┌─ SOURCE RECORDS

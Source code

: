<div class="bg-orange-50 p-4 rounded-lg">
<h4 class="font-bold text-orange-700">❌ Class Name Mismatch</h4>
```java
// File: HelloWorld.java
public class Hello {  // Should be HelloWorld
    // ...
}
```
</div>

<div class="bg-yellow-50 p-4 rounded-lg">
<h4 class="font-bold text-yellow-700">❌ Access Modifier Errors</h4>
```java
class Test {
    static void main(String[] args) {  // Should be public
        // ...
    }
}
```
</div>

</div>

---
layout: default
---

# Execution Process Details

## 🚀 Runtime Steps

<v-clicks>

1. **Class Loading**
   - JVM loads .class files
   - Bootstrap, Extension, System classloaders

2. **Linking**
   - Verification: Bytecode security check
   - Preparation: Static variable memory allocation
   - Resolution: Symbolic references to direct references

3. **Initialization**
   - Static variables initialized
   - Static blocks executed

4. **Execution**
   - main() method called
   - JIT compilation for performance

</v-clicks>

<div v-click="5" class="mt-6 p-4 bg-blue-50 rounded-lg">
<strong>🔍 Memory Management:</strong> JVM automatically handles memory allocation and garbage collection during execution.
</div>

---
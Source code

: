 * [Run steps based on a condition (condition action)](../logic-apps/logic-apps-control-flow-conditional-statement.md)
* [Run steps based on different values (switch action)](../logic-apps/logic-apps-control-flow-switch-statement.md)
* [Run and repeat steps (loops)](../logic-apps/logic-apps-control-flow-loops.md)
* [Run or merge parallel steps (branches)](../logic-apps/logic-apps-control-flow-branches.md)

└─

Your answer must consist only of the lines from the one with "# Execution Process Details" through the final line of the entries, each retyped exactly.

- OUTPUT FOR THIS TASK:
# Execution Process Details

## 🚀 Runtime Steps

<v-clicks>

1. **Class Loading**
   - JVM loads .class files
   - Bootstrap, Extension, System classloaders

2. **Linking**
   - Verification: Bytecode security check
   - Preparation: Static variable memory allocation
   - Resolution: Symbolic references to direct references

3. **Initialization**
   - Static variables initialized
   - Static blocks executed

4. **Execution**
   - main() method called
   - JIT compilation for performance

</v-clicks>

<div v-click="5" class="mt-6 p-4 bg-blue-50 rounded-lg">
<strong>🔍 Memory Management:</strong> JVM automatically handles memory allocation and garbage collection during execution.
</div>

---
Source code

: * [Run steps based on a condition (condition action)](../logic-apps/logic-apps-control-flow-conditional-statement.md)
* [Run steps based on different values (switch action)](../logic-apps/logic-apps-control-flow-switch-statement.md)
* [Run and repeat steps (loops)](../logic-apps/logic-apps-control-flow-loops.md)
* [Run or merge parallel steps (branches)](../logic-apps/logic-apps-control-flow-branches.md)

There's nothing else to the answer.